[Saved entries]
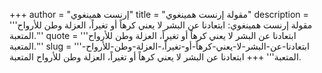 +++
author = "إرنست همينغوي"
title = "مقولة إرنست همينغوي"
description = '''مقولة إرنست همينغوي: ابتعادنا عن البشر لا يعني كرهاً أو تغيراً، العزلة وطن للأرواح المتعبة.'''
quote = '''ابتعادنا عن البشر لا يعني كرهاً أو تغيراً، العزلة وطن للأرواح المتعبة.'''
slug = '''ابتعادنا-عن-البشر-لا-يعني-كرهاً-أو-تغيراً،-العزلة-وطن-للأرواح-المتعبة'''
+++
ابتعادنا عن البشر لا يعني كرهاً أو تغيراً، العزلة وطن للأرواح المتعبة.
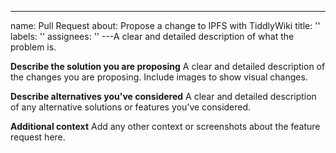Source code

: ---
name: Pull Request
about: Propose a change to IPFS with TiddlyWiki
title: ''
labels: ''
assignees: ''
---A clear and detailed description of what the problem is.

**Describe the solution you are proposing**
A clear and detailed description of the changes you are proposing. Include images to show visual changes.

**Describe alternatives you've considered**
A clear and detailed description of any alternative solutions or features you've considered.

**Additional context**
Add any other context or screenshots about the feature request here.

• _What is needed_
Repeat the entries verbatim; no pictures.

• _Problem solution_
 +++
author = "إرنست همينغوي"
title = "مقولة إرنست همينغوي"
description = '''مقولة إرنست همينغوي: ابتعادنا عن البشر لا يعني كرهاً أو تغيراً، العزلة وطن للأرواح المتعبة.'''
quote = '''ابتعادنا عن البشر لا يعني كرهاً أو تغيراً، العزلة وطن للأرواح المتعبة.'''
slug = '''ابتعادنا-عن-البشر-لا-يعني-كرهاً-أو-تغيراً،-العزلة-وطن-للأرواح-المتعبة'''
+++
ابتعادنا عن البشر لا يعني كرهاً أو تغيراً، العزلة وطن للأرواح المتعبة.
Source code

: ---
name: Pull Request
about: Propose a change to IPFS with TiddlyWiki
title: ''
labels: ''
assignees: ''
---A clear and detailed description of what the problem is.

**Describe the solution you are proposing**
A clear and detailed description of the changes you are proposing. Include images to show visual changes.

**Describe alternatives you've considered**
A clear and detailed description of any alternative solutions or features you've considered.

**Additional context**
Add any other context or screenshots about the feature request here.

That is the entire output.